» **Material provided**:
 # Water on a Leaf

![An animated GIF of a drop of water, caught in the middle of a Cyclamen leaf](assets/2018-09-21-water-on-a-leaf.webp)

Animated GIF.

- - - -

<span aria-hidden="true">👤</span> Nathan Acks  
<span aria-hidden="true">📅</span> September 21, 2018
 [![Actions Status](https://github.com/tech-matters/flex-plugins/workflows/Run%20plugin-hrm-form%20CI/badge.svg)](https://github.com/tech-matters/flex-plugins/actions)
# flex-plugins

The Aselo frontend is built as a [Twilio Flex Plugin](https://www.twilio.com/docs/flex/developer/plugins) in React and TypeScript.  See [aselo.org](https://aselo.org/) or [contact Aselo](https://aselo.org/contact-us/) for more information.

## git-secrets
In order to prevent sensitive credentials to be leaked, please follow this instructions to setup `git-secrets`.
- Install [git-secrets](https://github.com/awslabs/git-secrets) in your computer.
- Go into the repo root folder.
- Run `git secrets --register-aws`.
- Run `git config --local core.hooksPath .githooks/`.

...

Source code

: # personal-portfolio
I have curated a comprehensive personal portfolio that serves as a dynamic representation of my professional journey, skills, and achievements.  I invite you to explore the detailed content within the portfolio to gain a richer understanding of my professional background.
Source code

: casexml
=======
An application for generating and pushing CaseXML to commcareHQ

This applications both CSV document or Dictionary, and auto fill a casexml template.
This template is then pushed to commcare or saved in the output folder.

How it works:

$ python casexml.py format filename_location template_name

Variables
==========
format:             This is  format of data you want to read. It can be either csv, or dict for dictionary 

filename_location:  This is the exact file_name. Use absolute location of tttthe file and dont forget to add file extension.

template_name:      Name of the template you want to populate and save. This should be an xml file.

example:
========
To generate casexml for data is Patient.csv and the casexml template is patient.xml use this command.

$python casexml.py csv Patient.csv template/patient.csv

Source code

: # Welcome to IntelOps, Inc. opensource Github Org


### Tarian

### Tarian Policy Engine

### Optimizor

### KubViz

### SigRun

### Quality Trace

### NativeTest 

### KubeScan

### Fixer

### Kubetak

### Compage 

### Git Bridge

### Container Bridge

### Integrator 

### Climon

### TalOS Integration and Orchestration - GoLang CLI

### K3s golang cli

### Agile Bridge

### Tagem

» **Exercise aim**:
In the records, which lines use the word "Bridge"? Report them.

» **Reply to the task**:
### Git Bridge
### Container Bridge
### Agile Bridge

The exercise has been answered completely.